(Plain-text document sources)
*****

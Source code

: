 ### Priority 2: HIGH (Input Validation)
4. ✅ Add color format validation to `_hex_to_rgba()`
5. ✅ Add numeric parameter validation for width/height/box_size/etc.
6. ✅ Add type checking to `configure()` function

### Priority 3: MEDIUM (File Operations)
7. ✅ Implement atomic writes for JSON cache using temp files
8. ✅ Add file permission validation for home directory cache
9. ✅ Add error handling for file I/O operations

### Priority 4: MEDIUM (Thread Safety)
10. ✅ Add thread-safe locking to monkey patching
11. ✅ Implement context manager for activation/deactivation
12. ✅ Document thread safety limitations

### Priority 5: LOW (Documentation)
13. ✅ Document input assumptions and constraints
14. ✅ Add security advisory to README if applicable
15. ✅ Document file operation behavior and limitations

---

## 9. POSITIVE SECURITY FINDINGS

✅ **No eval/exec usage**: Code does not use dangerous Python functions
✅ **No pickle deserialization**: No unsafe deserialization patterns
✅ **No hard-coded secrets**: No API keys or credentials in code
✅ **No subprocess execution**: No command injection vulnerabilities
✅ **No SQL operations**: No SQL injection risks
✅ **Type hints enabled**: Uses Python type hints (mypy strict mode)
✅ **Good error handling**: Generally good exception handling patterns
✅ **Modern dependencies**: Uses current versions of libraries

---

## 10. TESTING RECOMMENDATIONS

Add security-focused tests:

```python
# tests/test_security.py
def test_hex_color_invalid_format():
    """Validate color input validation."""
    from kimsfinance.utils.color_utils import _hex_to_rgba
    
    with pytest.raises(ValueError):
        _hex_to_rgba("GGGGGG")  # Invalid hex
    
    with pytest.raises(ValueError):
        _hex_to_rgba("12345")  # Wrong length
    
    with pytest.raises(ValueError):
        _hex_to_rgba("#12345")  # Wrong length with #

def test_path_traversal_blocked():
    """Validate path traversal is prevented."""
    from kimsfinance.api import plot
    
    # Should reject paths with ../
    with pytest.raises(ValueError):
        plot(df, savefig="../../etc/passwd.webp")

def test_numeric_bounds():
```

*****

Problem statement = Could you return every line from the entries above in which the string "cache" occurs?

Task answer =
7. ✅ Implement atomic writes for JSON cache using temp files
8. ✅ Add file permission validation for home directory cache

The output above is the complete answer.